While I prefer older musicals to contemporary ones, I found Black Nativity particularly compelling and more than just your standard holiday, family-friendly, musical fare. Its explicitly religious context was of obvious interest to me, particularly the character of Rev. Cobb and his role in both his church and the community at large. While ministers do not often fare well in Hollywood productions, Lemmons has given us one of the most honest portrayals of a minister ever. He’s fully human and, as such, fully flawed. He preaches and practices, at least in his community, love and acceptance; however, he is unable to embody these virtues in his own home. He embraces Jo-Jo (Luke James) and Maria (Grace Gibson), a poor, unwed, pregnant couple that attends his church, but he continues to alienate his own daughter, who made similar choices years ago.

Beyond the religious characters, themes of forgiveness and reconciliation are foundational to Black Nativity and are enacted in powerful ways. While these themes find ultimate expression with Rev. Cobbs’ family, they more importantly impact the larger community. I just mentioned Rev. Cobb’s treatment of Jo-Jo and Maria, who are obvious modern-day iterations of Joseph and Mary. This, I believe, is Lemmons’ strongest socio-economic statement, drawing connections between the birth of Jesus and modern-day Harlem. In the process, she strongly suggests that the way(s) in which we embrace people such Joseph/Jo-Jo and Mary/Maria can be salvific for our broken relationships and communities. 

Latimore, Angela Basset as Aretha Cobb, Hudson, and Forest Whitaker as Rev. Cornell Cobb.

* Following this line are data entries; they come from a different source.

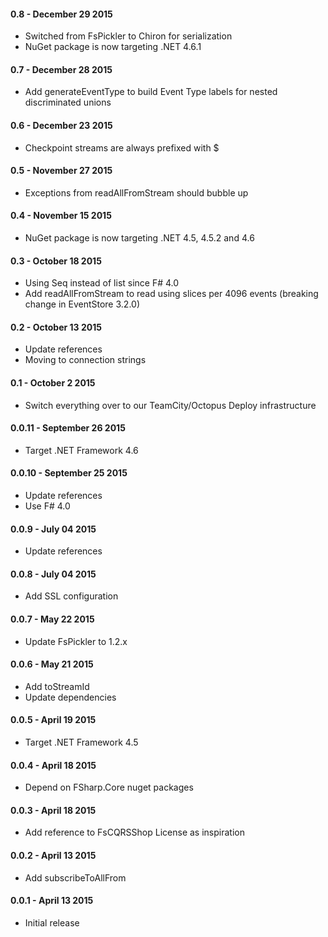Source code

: #### 0.8 - December 29 2015
* Switched from FsPickler to Chiron for serialization
* NuGet package is now targeting .NET 4.6.1

#### 0.7 - December 28 2015
* Add generateEventType to build Event Type labels for nested discriminated unions

#### 0.6 - December 23 2015
* Checkpoint streams are always prefixed with $

#### 0.5 - November 27 2015
* Exceptions from readAllFromStream should bubble up

#### 0.4 - November 15 2015
* NuGet package is now targeting .NET 4.5, 4.5.2 and 4.6

#### 0.3 - October 18 2015
* Using Seq instead of list since F# 4.0
* Add readAllFromStream to read using slices per 4096 events (breaking change in EventStore 3.2.0)

#### 0.2 - October 13 2015
* Update references
* Moving to connection strings

#### 0.1 - October 2 2015
* Switch everything over to our TeamCity/Octopus Deploy infrastructure

#### 0.0.11 - September 26 2015
* Target .NET Framework 4.6

#### 0.0.10 - September 25 2015
* Update references
* Use F# 4.0

#### 0.0.9 - July 04 2015
* Update references

#### 0.0.8 - July 04 2015
* Add SSL configuration

#### 0.0.7 - May 22 2015
* Update FsPickler to 1.2.x

#### 0.0.6 - May 21 2015
* Add toStreamId
* Update dependencies

#### 0.0.5 - April 19 2015
* Target .NET Framework 4.5

#### 0.0.4 - April 18 2015
* Depend on FSharp.Core nuget packages

#### 0.0.3 - April 18 2015
* Add reference to FsCQRSShop License as inspiration

#### 0.0.2 - April 13 2015
* Add subscribeToAllFrom

#### 0.0.1 - April 13 2015
* Initial release
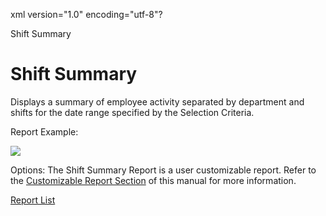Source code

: xml version="1.0" encoding="utf-8"?





Shift Summary




# Shift Summary

Displays a summary of employee activity separated by department and shifts for the date range specified by the Selection Criteria.

Report Example:

![](/img/Shift_Summary.gif)

Options: The Shift Summary Report is a user customizable report. Refer to the [Customizable Report Section](../../User_Customizable_Reports.md) of this manual for more information.

[Report List](../Report_List.md)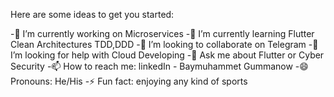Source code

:
Here are some ideas to get you started:

-🔭 I’m currently working on Microservices
-🌱 I’m currently learning Flutter Clean Architectures TDD,DDD
-👯 I’m looking to collaborate on Telegram
-🤔 I’m looking for help with Cloud Developing
-💬 Ask me about Flutter or Cyber Security
-📫 How to reach me: linkedIn - Baymuhammet Gummanow
-😄 Pronouns: He/His
-⚡ Fun fact: enjoying any kind of sports

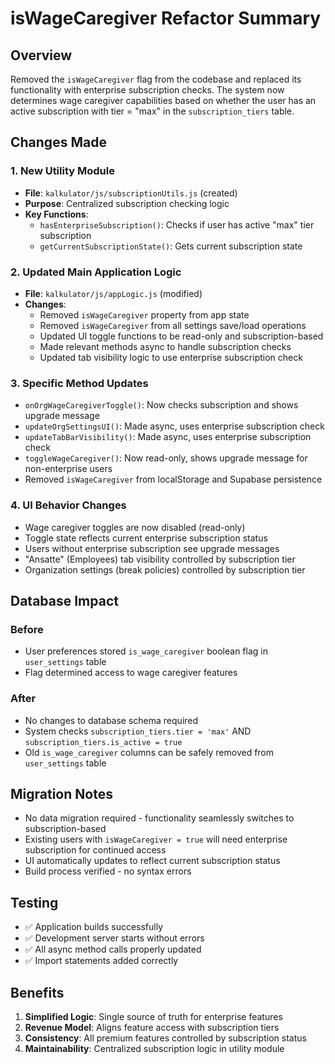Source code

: # isWageCaregiver Refactor Summary

## Overview
Removed the `isWageCaregiver` flag from the codebase and replaced its functionality with enterprise subscription checks. The system now determines wage caregiver capabilities based on whether the user has an active subscription with tier = "max" in the `subscription_tiers` table.

## Changes Made

### 1. New Utility Module
- **File**: `kalkulator/js/subscriptionUtils.js` (created)
- **Purpose**: Centralized subscription checking logic
- **Key Functions**:
  - `hasEnterpriseSubscription()`: Checks if user has active "max" tier subscription
  - `getCurrentSubscriptionState()`: Gets current subscription state

### 2. Updated Main Application Logic
- **File**: `kalkulator/js/appLogic.js` (modified)
- **Changes**:
  - Removed `isWageCaregiver` property from app state
  - Removed `isWageCaregiver` from all settings save/load operations
  - Updated UI toggle functions to be read-only and subscription-based
  - Made relevant methods async to handle subscription checks
  - Updated tab visibility logic to use enterprise subscription check

### 3. Specific Method Updates
- `onOrgWageCaregiverToggle()`: Now checks subscription and shows upgrade message
- `updateOrgSettingsUI()`: Made async, uses enterprise subscription check
- `updateTabBarVisibility()`: Made async, uses enterprise subscription check  
- `toggleWageCaregiver()`: Now read-only, shows upgrade message for non-enterprise users
- Removed `isWageCaregiver` from localStorage and Supabase persistence

### 4. UI Behavior Changes
- Wage caregiver toggles are now disabled (read-only)
- Toggle state reflects current enterprise subscription status
- Users without enterprise subscription see upgrade messages
- "Ansatte" (Employees) tab visibility controlled by subscription tier
- Organization settings (break policies) controlled by subscription tier

## Database Impact

### Before
- User preferences stored `is_wage_caregiver` boolean flag in `user_settings` table
- Flag determined access to wage caregiver features

### After  
- No changes to database schema required
- System checks `subscription_tiers.tier = 'max'` AND `subscription_tiers.is_active = true`
- Old `is_wage_caregiver` columns can be safely removed from `user_settings` table

## Migration Notes
- No data migration required - functionality seamlessly switches to subscription-based
- Existing users with `isWageCaregiver = true` will need enterprise subscription for continued access
- UI automatically updates to reflect current subscription status
- Build process verified - no syntax errors

## Testing
- ✅ Application builds successfully
- ✅ Development server starts without errors  
- ✅ All async method calls properly updated
- ✅ Import statements added correctly

## Benefits
1. **Simplified Logic**: Single source of truth for enterprise features
2. **Revenue Model**: Aligns feature access with subscription tiers
3. **Consistency**: All premium features controlled by subscription status
4. **Maintainability**: Centralized subscription logic in utility module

Underneath its musical veneer, Black Nativity is also an important piece of social commentary and, as a result, could make an interesting conversation partner with films like 12 Years a Slave and Fruitvale Station. Black Nativity reveals, in subtle ways, the lingering socio-economic effects of slavery, so powerfully portrayed in 12 Years a Slave. While Black Nativity portrays families broken by economic inequalities (a key theme of 12 Years a Slave), it also reveals that such brokenness is also a result of personal responsibility and (in)action. Like Fruitvale Station, it reveals the tension between systemic injustice(s) and individual responsibility (Naima might find herself in tough economic times, but both she and her father are partly to blame). As a result, Lemmons has given us a film that is a combination of genres that have been historically important in the history of African American cinema, the musical and the socially-conscious drama. It might be a stretch to say this, but her film feels like a mashup of films like Cabin in the Sky and Charles Burnett‘s Killer of Sheep.

Black Nativity also benefits from solid performances all around. Is there anything that Forest Whitaker can’t do? Angela Bassett conveys all the gravity of a minister’s wife, especially one caught in between the love for her husband and a grandson she doesn’t know. Though grounded in music, Jacob Lattimore has a bright future as an actor. Tyrese Gibson returns to his musical roots, while also revealing acting abilities that stretch beyond the action-adventure roles to which he has been relegated.

Black Nativity (93 mins.) is rated PG for thematic material, language and a menacing situation and is in theaters everywhere.